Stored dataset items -
________

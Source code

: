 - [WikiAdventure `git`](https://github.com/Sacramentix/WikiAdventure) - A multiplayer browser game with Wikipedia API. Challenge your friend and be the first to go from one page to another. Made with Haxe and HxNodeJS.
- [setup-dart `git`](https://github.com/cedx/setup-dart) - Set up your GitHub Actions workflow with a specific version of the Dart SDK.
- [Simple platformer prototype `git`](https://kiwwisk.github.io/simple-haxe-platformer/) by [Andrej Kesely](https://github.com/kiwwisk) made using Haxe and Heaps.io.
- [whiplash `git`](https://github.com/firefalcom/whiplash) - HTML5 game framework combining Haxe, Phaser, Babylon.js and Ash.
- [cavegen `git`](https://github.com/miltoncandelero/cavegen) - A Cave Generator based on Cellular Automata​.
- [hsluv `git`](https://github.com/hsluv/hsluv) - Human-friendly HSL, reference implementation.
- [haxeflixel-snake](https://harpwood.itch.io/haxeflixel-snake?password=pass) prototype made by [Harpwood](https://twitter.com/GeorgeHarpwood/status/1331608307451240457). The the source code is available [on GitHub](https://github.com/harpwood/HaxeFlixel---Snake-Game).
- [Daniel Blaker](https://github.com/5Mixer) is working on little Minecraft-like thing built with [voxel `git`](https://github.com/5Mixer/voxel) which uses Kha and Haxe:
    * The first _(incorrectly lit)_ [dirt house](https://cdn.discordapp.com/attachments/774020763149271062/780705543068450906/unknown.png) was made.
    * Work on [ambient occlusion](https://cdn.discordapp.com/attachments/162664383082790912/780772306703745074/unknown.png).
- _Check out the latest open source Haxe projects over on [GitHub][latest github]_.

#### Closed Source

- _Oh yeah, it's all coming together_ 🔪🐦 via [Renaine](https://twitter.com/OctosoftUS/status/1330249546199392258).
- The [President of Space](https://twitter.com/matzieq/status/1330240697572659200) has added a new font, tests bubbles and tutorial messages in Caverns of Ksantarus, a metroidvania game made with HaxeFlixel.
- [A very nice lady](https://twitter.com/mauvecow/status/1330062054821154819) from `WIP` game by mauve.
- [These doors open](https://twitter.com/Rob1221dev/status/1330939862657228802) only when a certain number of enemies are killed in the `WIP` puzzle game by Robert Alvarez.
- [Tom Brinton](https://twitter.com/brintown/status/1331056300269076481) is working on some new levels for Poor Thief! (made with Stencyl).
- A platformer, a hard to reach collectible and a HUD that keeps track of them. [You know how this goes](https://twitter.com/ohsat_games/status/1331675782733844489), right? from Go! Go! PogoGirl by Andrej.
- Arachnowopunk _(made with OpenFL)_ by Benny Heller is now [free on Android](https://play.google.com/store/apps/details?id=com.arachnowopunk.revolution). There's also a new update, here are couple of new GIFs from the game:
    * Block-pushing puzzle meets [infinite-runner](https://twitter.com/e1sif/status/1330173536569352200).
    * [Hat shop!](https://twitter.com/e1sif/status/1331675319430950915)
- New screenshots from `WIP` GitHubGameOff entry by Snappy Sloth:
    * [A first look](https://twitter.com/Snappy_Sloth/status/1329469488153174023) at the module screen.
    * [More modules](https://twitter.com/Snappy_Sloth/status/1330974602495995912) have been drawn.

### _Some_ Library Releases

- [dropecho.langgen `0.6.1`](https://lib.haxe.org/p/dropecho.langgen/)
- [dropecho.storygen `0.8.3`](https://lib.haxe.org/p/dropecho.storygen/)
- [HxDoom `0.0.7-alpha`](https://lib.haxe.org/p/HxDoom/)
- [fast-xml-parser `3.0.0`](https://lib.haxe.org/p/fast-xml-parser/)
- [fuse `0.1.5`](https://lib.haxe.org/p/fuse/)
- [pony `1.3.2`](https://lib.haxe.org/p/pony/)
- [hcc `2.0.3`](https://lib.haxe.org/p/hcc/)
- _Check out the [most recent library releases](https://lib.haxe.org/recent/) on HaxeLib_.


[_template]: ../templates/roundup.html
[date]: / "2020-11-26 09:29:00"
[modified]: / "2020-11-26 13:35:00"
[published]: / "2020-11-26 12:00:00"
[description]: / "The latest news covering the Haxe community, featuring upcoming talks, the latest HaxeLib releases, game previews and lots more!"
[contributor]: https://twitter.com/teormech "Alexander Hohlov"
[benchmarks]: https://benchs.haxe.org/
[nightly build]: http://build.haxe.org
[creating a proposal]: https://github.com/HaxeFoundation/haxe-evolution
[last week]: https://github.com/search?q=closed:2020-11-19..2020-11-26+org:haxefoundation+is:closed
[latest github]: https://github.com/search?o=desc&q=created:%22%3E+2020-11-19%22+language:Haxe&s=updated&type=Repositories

________

Problem requirements - The required answer is every line of the data, duplicated exactly.

Result for this task -
Source code

: - [WikiAdventure `git`](https://github.com/Sacramentix/WikiAdventure) - A multiplayer browser game with Wikipedia API. Challenge your friend and be the first to go from one page to another. Made with Haxe and HxNodeJS.
- [setup-dart `git`](https://github.com/cedx/setup-dart) - Set up your GitHub Actions workflow with a specific version of the Dart SDK.
- [Simple platformer prototype `git`](https://kiwwisk.github.io/simple-haxe-platformer/) by [Andrej Kesely](https://github.com/kiwwisk) made using Haxe and Heaps.io.
- [whiplash `git`](https://github.com/firefalcom/whiplash) - HTML5 game framework combining Haxe, Phaser, Babylon.js and Ash.
- [cavegen `git`](https://github.com/miltoncandelero/cavegen) - A Cave Generator based on Cellular Automata​.
- [hsluv `git`](https://github.com/hsluv/hsluv) - Human-friendly HSL, reference implementation.
- [haxeflixel-snake](https://harpwood.itch.io/haxeflixel-snake?password=pass) prototype made by [Harpwood](https://twitter.com/GeorgeHarpwood/status/1331608307451240457). The the source code is available [on GitHub](https://github.com/harpwood/HaxeFlixel---Snake-Game).
- [Daniel Blaker](https://github.com/5Mixer) is working on little Minecraft-like thing built with [voxel `git`](https://github.com/5Mixer/voxel) which uses Kha and Haxe:
    * The first _(incorrectly lit)_ [dirt house](https://cdn.discordapp.com/attachments/774020763149271062/780705543068450906/unknown.png) was made.
    * Work on [ambient occlusion](https://cdn.discordapp.com/attachments/162664383082790912/780772306703745074/unknown.png).
- _Check out the latest open source Haxe projects over on [GitHub][latest github]_.

#### Closed Source

- _Oh yeah, it's all coming together_ 🔪🐦 via [Renaine](https://twitter.com/OctosoftUS/status/1330249546199392258).
- The [President of Space](https://twitter.com/matzieq/status/1330240697572659200) has added a new font, tests bubbles and tutorial messages in Caverns of Ksantarus, a metroidvania game made with HaxeFlixel.
- [A very nice lady](https://twitter.com/mauvecow/status/1330062054821154819) from `WIP` game by mauve.
- [These doors open](https://twitter.com/Rob1221dev/status/1330939862657228802) only when a certain number of enemies are killed in the `WIP` puzzle game by Robert Alvarez.
- [Tom Brinton](https://twitter.com/brintown/status/1331056300269076481) is working on some new levels for Poor Thief! (made with Stencyl).
- A platformer, a hard to reach collectible and a HUD that keeps track of them. [You know how this goes](https://twitter.com/ohsat_games/status/1331675782733844489), right? from Go! Go! PogoGirl by Andrej.
- Arachnowopunk _(made with OpenFL)_ by Benny Heller is now [free on Android](https://play.google.com/store/apps/details?id=com.arachnowopunk.revolution). There's also a new update, here are couple of new GIFs from the game:
    * Block-pushing puzzle meets [infinite-runner](https://twitter.com/e1sif/status/1330173536569352200).
    * [Hat shop!](https://twitter.com/e1sif/status/1331675319430950915)
- New screenshots from `WIP` GitHubGameOff entry by Snappy Sloth:
    * [A first look](https://twitter.com/Snappy_Sloth/status/1329469488153174023) at the module screen.
    * [More modules](https://twitter.com/Snappy_Sloth/status/1330974602495995912) have been drawn.

### _Some_ Library Releases

- [dropecho.langgen `0.6.1`](https://lib.haxe.org/p/dropecho.langgen/)
- [dropecho.storygen `0.8.3`](https://lib.haxe.org/p/dropecho.storygen/)
- [HxDoom `0.0.7-alpha`](https://lib.haxe.org/p/HxDoom/)
- [fast-xml-parser `3.0.0`](https://lib.haxe.org/p/fast-xml-parser/)
- [fuse `0.1.5`](https://lib.haxe.org/p/fuse/)
- [pony `1.3.2`](https://lib.haxe.org/p/pony/)
- [hcc `2.0.3`](https://lib.haxe.org/p/hcc/)
- _Check out the [most recent library releases](https://lib.haxe.org/recent/) on HaxeLib_.


[_template]: ../templates/roundup.html
[date]: / "2020-11-26 09:29:00"
[modified]: / "2020-11-26 13:35:00"
[published]: / "2020-11-26 12:00:00"
[description]: / "The latest news covering the Haxe community, featuring upcoming talks, the latest HaxeLib releases, game previews and lots more!"
[contributor]: https://twitter.com/teormech "Alexander Hohlov"
[benchmarks]: https://benchs.haxe.org/
[nightly build]: http://build.haxe.org
[creating a proposal]: https://github.com/HaxeFoundation/haxe-evolution
[last week]: https://github.com/search?q=closed:2020-11-19..2020-11-26+org:haxefoundation+is:closed
[latest github]: https://github.com/search?o=desc&q=created:%22%3E+2020-11-19%22+language:Haxe&s=updated&type=Repositories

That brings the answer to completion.